Kehadiran kelompok masyarakat elit kelas menengah baru di Papua, tidak terlepas dari  relasi (hubungan) yang tercipta antara pelaku (manusia sendiri) dengan lingkungannya yang berlangsung lama dan berubah-ubah. Dari proses hubungan itulah, tercipta struktur subjektif yang yang terbentuk dari pengalaman individu berhubungan dengan individu lain dalam jaringan struktur objektif (struktur/sistem) yang ada dalam ruang sosial” (Takwin dalam Harker, et al, 2005: xvii).
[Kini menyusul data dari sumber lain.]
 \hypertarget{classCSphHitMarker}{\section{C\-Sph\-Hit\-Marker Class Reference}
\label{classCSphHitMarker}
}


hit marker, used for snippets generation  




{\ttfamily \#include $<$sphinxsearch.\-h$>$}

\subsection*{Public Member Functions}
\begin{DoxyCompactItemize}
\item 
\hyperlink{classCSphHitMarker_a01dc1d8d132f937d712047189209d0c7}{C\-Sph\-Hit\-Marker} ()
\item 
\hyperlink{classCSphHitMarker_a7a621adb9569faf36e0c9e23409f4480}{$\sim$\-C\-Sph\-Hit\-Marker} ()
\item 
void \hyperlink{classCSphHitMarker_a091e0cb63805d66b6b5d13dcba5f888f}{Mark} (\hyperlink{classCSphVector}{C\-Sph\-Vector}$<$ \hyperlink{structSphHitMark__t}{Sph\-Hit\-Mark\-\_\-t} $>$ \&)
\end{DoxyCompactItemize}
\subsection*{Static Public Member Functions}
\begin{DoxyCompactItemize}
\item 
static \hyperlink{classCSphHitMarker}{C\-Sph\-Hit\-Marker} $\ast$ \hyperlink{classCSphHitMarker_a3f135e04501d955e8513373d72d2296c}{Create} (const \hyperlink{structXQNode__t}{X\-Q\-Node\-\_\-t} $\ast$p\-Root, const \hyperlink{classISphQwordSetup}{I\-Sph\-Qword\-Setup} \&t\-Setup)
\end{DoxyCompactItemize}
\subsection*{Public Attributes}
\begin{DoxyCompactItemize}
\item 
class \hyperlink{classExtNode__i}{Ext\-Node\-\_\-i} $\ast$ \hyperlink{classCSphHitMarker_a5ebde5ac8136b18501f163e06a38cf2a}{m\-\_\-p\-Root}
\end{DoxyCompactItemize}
Baca Juga:  Papua Sedang Diproses Jadi Hamba-Nya Untuk Siapkan Jalan Tuhan

Pierre Bourdieu (1930-2002) adalah sosiolog Prancis yang memperkenalkan konsep habitus untuk menjebatani perdebatan tentang analisis struktur dan agensi dalam memahami fenomena sosial yang terjadi di tengah masyarakat.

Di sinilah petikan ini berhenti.